[Records contained in a dataset]
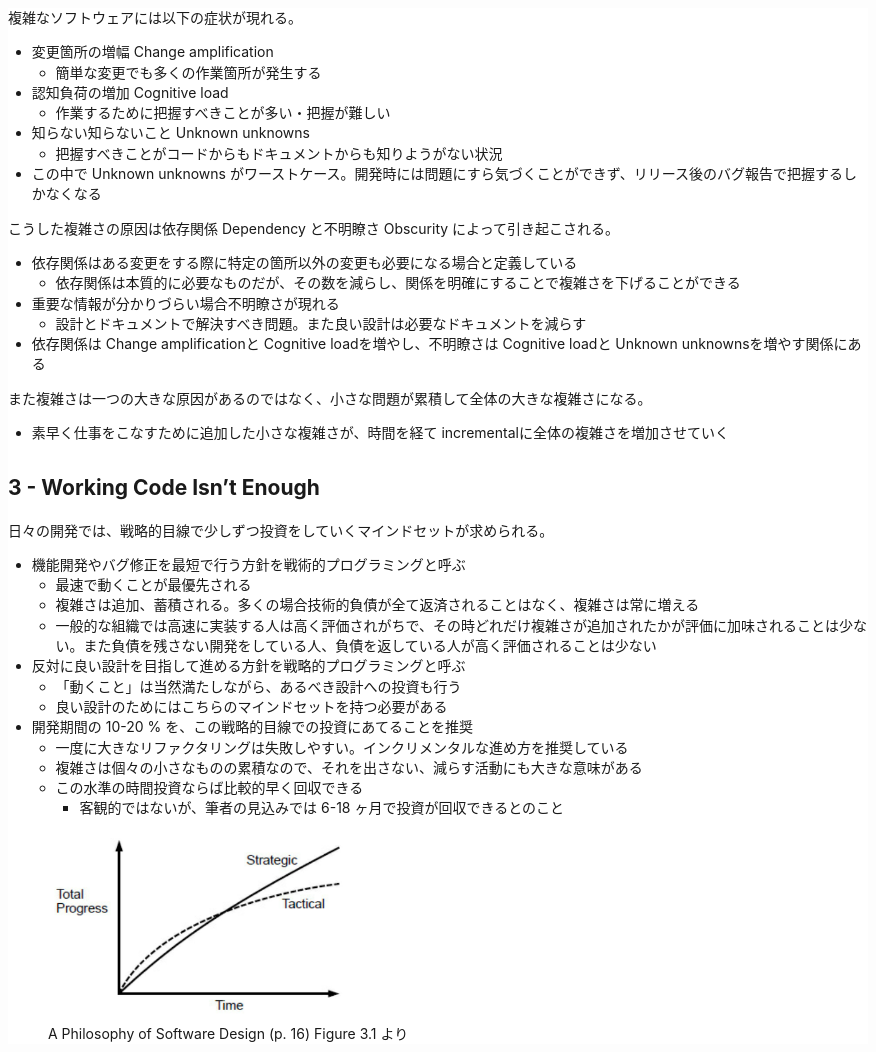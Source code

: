 複雑なソフトウェアには以下の症状が現れる。

- 変更箇所の増幅 Change amplification
    - 簡単な変更でも多くの作業箇所が発生する
- 認知負荷の増加 Cognitive load
    - 作業するために把握すべきことが多い・把握が難しい
- 知らない知らないこと Unknown unknowns
    - 把握すべきことがコードからもドキュメントからも知りようがない状況
- この中で Unknown unknowns がワーストケース。開発時には問題にすら気づくことができず、リリース後のバグ報告で把握するしかなくなる

こうした複雑さの原因は依存関係 Dependency と不明瞭さ Obscurity によって引き起こされる。

- 依存関係はある変更をする際に特定の箇所以外の変更も必要になる場合と定義している
    - 依存関係は本質的に必要なものだが、その数を減らし、関係を明確にすることで複雑さを下げることができる
- 重要な情報が分かりづらい場合不明瞭さが現れる
    - 設計とドキュメントで解決すべき問題。また良い設計は必要なドキュメントを減らす
- 依存関係は Change amplificationと Cognitive loadを増やし、不明瞭さは Cognitive loadと Unknown unknownsを増やす関係にある

また複雑さは一つの大きな原因があるのではなく、小さな問題が累積して全体の大きな複雑さになる。

- 素早く仕事をこなすために追加した小さな複雑さが、時間を経て incrementalに全体の複雑さを増加させていく

## 3 - Working Code Isn’t Enough

日々の開発では、戦略的目線で少しずつ投資をしていくマインドセットが求められる。

- 機能開発やバグ修正を最短で行う方針を戦術的プログラミングと呼ぶ
    - 最速で動くことが最優先される
    - 複雑さは追加、蓄積される。多くの場合技術的負債が全て返済されることはなく、複雑さは常に増える
    - 一般的な組織では高速に実装する人は高く評価されがちで、その時どれだけ複雑さが追加されたかが評価に加味されることは少ない。また負債を残さない開発をしている人、負債を返している人が高く評価されることは少ない
- 反対に良い設計を目指して進める方針を戦略的プログラミングと呼ぶ
    - 「動くこと」は当然満たしながら、あるべき設計への投資も行う
    - 良い設計のためにはこちらのマインドセットを持つ必要がある
- 開発期間の 10-20 % を、この戦略的目線での投資にあてることを推奨
    - 一度に大きなリファクタリングは失敗しやすい。インクリメンタルな進め方を推奨している
    - 複雑さは個々の小さなものの累積なので、それを出さない、減らす活動にも大きな意味がある
    - この水準の時間投資ならば比較的早く回収できる
        - 客観的ではないが、筆者の見込みでは 6-18 ヶ月で投資が回収できるとのこと

<figure>
<img src="images/posd-tactical-vs-strategic.png" alt="tactical-vs-strategic" width=300 />
<figcaption>A Philosophy of Software Design (p. 16) Figure 3.1 より</figcaption>
</figure>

◆ ASSIGNMENT: What you give back should be exactly the lines of the entries above from the one containing "こうした複雑さの原因は依存関係 Dependency と不明瞭さ" to the end, and nothing more.

◆ TASK RESULT:
こうした複雑さの原因は依存関係 Dependency と不明瞭さ Obscurity によって引き起こされる。

- 依存関係はある変更をする際に特定の箇所以外の変更も必要になる場合と定義している
    - 依存関係は本質的に必要なものだが、その数を減らし、関係を明確にすることで複雑さを下げることができる
- 重要な情報が分かりづらい場合不明瞭さが現れる
    - 設計とドキュメントで解決すべき問題。また良い設計は必要なドキュメントを減らす
- 依存関係は Change amplificationと Cognitive loadを増やし、不明瞭さは Cognitive loadと Unknown unknownsを増やす関係にある

また複雑さは一つの大きな原因があるのではなく、小さな問題が累積して全体の大きな複雑さになる。

- 素早く仕事をこなすために追加した小さな複雑さが、時間を経て incrementalに全体の複雑さを増加させていく

## 3 - Working Code Isn’t Enough

日々の開発では、戦略的目線で少しずつ投資をしていくマインドセットが求められる。

- 機能開発やバグ修正を最短で行う方針を戦術的プログラミングと呼ぶ
    - 最速で動くことが最優先される
    - 複雑さは追加、蓄積される。多くの場合技術的負債が全て返済されることはなく、複雑さは常に増える
    - 一般的な組織では高速に実装する人は高く評価されがちで、その時どれだけ複雑さが追加されたかが評価に加味されることは少ない。また負債を残さない開発をしている人、負債を返している人が高く評価されることは少ない
- 反対に良い設計を目指して進める方針を戦略的プログラミングと呼ぶ
    - 「動くこと」は当然満たしながら、あるべき設計への投資も行う
    - 良い設計のためにはこちらのマインドセットを持つ必要がある
- 開発期間の 10-20 % を、この戦略的目線での投資にあてることを推奨
    - 一度に大きなリファクタリングは失敗しやすい。インクリメンタルな進め方を推奨している
    - 複雑さは個々の小さなものの累積なので、それを出さない、減らす活動にも大きな意味がある
    - この水準の時間投資ならば比較的早く回収できる
        - 客観的ではないが、筆者の見込みでは 6-18 ヶ月で投資が回収できるとのこと

<figure>
<img src="images/posd-tactical-vs-strategic.png" alt="tactical-vs-strategic" width=300 />
<figcaption>A Philosophy of Software Design (p. 16) Figure 3.1 より</figcaption>
</figure>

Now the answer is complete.